> **Problem to solve**:
Filter the lines below, keeping each one that holds "worker".

(Data extract)

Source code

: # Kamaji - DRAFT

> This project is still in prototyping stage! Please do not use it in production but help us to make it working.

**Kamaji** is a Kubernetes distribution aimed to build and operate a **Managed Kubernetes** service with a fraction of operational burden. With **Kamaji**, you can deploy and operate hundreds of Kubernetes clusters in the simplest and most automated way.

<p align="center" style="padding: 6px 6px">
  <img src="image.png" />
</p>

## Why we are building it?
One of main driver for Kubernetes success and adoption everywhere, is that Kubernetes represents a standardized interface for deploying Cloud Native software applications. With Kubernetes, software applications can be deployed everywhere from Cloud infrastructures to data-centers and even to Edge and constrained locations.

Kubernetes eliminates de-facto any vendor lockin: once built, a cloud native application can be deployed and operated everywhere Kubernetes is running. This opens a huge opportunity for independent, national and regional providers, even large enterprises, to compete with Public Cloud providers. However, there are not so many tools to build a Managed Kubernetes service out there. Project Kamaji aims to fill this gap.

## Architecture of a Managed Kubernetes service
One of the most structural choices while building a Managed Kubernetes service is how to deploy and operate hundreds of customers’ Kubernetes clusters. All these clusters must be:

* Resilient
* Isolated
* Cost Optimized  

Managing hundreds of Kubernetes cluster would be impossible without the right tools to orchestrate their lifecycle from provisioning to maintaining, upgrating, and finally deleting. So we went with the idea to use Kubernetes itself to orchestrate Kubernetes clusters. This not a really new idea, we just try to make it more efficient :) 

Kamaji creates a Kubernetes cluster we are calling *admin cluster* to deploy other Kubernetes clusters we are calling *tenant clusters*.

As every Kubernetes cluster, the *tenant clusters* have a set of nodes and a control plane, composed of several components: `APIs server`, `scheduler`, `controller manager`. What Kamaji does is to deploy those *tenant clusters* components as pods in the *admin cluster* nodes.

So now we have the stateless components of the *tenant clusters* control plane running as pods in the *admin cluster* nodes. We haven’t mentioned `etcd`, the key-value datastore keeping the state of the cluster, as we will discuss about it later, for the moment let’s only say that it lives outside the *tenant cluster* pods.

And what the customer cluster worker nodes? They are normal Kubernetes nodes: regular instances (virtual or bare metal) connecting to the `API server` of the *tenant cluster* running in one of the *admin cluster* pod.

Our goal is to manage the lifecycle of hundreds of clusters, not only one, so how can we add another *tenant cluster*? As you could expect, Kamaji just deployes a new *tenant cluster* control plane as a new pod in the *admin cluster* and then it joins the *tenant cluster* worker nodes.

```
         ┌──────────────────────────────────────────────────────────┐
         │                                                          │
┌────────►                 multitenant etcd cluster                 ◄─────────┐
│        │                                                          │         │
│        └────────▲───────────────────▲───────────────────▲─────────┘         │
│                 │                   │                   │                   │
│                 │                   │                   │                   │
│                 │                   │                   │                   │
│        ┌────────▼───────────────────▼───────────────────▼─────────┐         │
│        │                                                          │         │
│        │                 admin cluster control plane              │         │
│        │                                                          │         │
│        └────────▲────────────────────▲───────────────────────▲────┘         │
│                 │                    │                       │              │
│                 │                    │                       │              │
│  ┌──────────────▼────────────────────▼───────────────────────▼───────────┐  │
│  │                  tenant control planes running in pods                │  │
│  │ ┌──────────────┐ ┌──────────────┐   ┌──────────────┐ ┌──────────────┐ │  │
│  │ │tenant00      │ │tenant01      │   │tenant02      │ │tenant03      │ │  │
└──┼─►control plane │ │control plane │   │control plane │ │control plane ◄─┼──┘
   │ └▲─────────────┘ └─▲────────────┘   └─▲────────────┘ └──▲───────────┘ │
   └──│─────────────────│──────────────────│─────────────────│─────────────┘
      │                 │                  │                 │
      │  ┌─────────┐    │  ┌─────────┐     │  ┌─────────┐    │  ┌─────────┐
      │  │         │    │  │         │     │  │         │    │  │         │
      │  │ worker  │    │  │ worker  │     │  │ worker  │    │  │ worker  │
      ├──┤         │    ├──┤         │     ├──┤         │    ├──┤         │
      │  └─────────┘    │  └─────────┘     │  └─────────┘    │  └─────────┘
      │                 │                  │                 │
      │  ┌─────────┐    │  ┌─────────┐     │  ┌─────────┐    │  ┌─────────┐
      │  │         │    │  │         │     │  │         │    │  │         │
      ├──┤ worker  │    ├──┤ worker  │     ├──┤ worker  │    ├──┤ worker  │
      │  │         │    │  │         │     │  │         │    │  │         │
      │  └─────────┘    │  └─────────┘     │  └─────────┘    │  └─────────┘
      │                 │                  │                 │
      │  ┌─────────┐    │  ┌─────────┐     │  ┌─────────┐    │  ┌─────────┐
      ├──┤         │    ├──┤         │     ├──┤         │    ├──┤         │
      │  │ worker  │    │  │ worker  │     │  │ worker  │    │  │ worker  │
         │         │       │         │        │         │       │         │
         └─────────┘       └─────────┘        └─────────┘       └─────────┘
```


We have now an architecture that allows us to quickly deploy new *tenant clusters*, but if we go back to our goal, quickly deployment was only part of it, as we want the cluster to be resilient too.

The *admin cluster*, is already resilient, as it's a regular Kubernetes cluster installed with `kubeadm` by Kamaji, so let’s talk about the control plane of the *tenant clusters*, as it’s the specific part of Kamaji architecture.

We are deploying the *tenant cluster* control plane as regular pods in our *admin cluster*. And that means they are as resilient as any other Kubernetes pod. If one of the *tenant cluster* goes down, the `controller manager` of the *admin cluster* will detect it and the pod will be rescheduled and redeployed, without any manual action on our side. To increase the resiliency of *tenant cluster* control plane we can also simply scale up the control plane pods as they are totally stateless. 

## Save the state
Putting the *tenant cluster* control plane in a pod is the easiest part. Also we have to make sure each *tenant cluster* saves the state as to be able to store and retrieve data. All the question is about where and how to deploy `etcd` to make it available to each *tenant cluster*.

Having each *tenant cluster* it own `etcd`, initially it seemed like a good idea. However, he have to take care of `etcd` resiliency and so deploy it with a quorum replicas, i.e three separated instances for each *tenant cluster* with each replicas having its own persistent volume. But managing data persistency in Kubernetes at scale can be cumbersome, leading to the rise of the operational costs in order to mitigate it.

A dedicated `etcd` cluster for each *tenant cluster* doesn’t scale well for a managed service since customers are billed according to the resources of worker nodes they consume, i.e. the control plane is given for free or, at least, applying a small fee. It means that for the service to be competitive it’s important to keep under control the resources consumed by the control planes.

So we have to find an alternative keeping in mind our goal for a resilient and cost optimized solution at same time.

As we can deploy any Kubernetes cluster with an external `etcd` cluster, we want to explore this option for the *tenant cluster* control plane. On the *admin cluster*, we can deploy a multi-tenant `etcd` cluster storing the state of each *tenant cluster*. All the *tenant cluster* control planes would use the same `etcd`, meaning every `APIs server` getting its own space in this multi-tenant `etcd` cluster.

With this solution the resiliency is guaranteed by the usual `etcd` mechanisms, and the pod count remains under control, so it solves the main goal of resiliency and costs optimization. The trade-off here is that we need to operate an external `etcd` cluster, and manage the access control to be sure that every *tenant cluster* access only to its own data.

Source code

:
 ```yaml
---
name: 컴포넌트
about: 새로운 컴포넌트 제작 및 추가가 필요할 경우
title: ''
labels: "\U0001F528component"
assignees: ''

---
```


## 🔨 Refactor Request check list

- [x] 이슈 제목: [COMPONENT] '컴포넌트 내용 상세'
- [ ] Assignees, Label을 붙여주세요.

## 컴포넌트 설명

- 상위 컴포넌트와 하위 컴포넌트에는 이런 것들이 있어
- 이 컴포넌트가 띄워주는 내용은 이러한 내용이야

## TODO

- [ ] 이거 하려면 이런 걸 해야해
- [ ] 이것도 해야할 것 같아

(End Data extract)

> **Written solution**:
And what the customer cluster worker nodes? They are normal Kubernetes nodes: regular instances (virtual or bare metal) connecting to the `API server` of the *tenant cluster* running in one of the *admin cluster* pod.
Our goal is to manage the lifecycle of hundreds of clusters, not only one, so how can we add another *tenant cluster*? As you could expect, Kamaji just deployes a new *tenant cluster* control plane as a new pod in the *admin cluster* and then it joins the *tenant cluster* worker nodes.
      │  │ worker  │    │  │ worker  │     │  │ worker  │    │  │ worker  │
      ├──┤ worker  │    ├──┤ worker  │     ├──┤ worker  │    ├──┤ worker  │
      │  │ worker  │    │  │ worker  │     │  │ worker  │    │  │ worker  │
A dedicated `etcd` cluster for each *tenant cluster* doesn’t scale well for a managed service since customers are billed according to the resources of worker nodes they consume, i.e. the control plane is given for free or, at least, applying a small fee. It means that for the service to be competitive it’s important to keep under control the resources consumed by the control planes.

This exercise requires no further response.